Records contained in a dataset
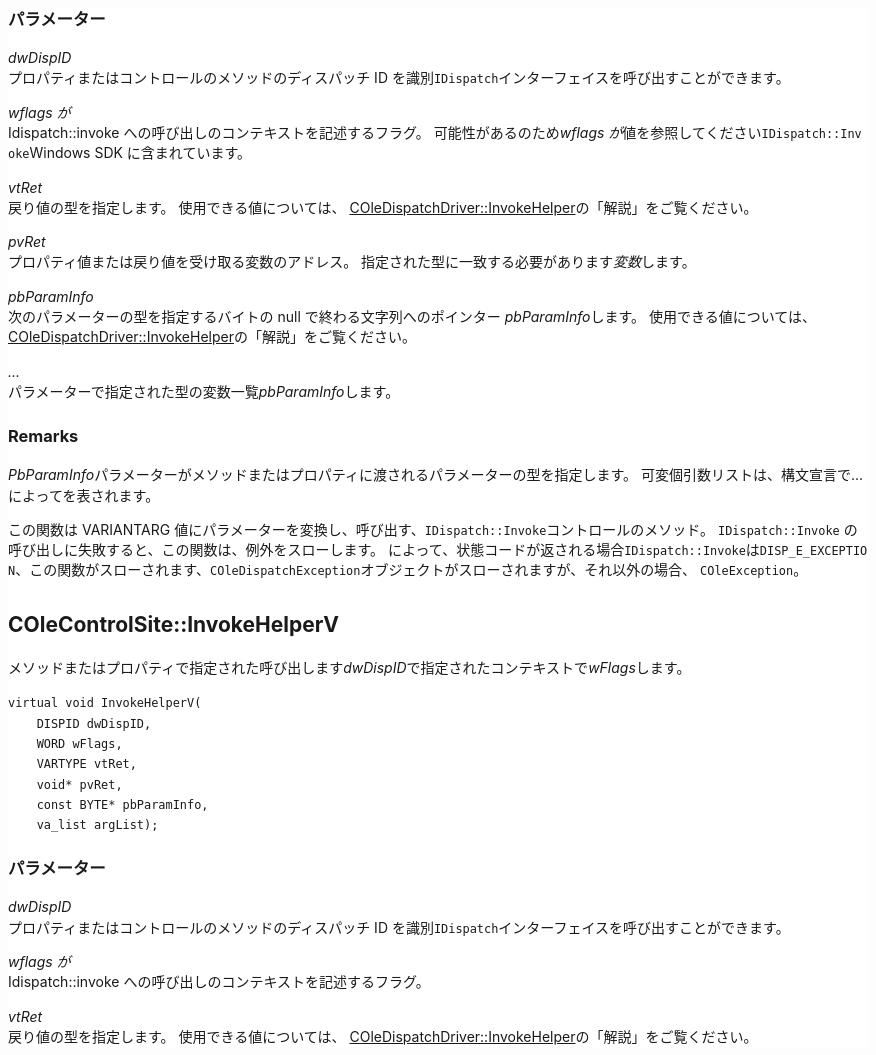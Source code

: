 ### <a name="parameters"></a>パラメーター

*dwDispID*<br/>
プロパティまたはコントロールのメソッドのディスパッチ ID を識別`IDispatch`インターフェイスを呼び出すことができます。

*wflags が*<br/>
Idispatch::invoke への呼び出しのコンテキストを記述するフラグ。 可能性があるのため*wflags が*値を参照してください`IDispatch::Invoke`Windows SDK に含まれています。

*vtRet*<br/>
戻り値の型を指定します。 使用できる値については、 [COleDispatchDriver::InvokeHelper](../../mfc/reference/coledispatchdriver-class.md#invokehelper)の「解説」をご覧ください。

*pvRet*<br/>
プロパティ値または戻り値を受け取る変数のアドレス。 指定された型に一致する必要があります*変数*します。

*pbParamInfo*<br/>
次のパラメーターの型を指定するバイトの null で終わる文字列へのポインター *pbParamInfo*します。 使用できる値については、 [COleDispatchDriver::InvokeHelper](../../mfc/reference/coledispatchdriver-class.md#invokehelper)の「解説」をご覧ください。

*...*<br/>
パラメーターで指定された型の変数一覧*pbParamInfo*します。

### <a name="remarks"></a>Remarks

*PbParamInfo*パラメーターがメソッドまたはプロパティに渡されるパラメーターの型を指定します。 可変個引数リストは、構文宣言で... によってを表されます。

この関数は VARIANTARG 値にパラメーターを変換し、呼び出す、`IDispatch::Invoke`コントロールのメソッド。 `IDispatch::Invoke` の呼び出しに失敗すると、この関数は、例外をスローします。 によって、状態コードが返される場合`IDispatch::Invoke`は`DISP_E_EXCEPTION`、この関数がスローされます、`COleDispatchException`オブジェクトがスローされますが、それ以外の場合、 `COleException`。

##  <a name="invokehelperv"></a>  COleControlSite::InvokeHelperV

メソッドまたはプロパティで指定された呼び出します*dwDispID*で指定されたコンテキストで*wFlags*します。

```
virtual void InvokeHelperV(
    DISPID dwDispID,
    WORD wFlags,
    VARTYPE vtRet,
    void* pvRet,
    const BYTE* pbParamInfo,
    va_list argList);
```

### <a name="parameters"></a>パラメーター

*dwDispID*<br/>
プロパティまたはコントロールのメソッドのディスパッチ ID を識別`IDispatch`インターフェイスを呼び出すことができます。

*wflags が*<br/>
Idispatch::invoke への呼び出しのコンテキストを記述するフラグ。

*vtRet*<br/>
戻り値の型を指定します。 使用できる値については、 [COleDispatchDriver::InvokeHelper](../../mfc/reference/coledispatchdriver-class.md#invokehelper)の「解説」をご覧ください。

• **Task to complete**
Every line in the data above that contains "name" needs to be copied.

• **Output**
: ### <a name="parameters"></a>パラメーター
### <a name="remarks"></a>Remarks
##  <a name="invokehelperv"></a>  COleControlSite::InvokeHelperV
### <a name="parameters"></a>パラメーター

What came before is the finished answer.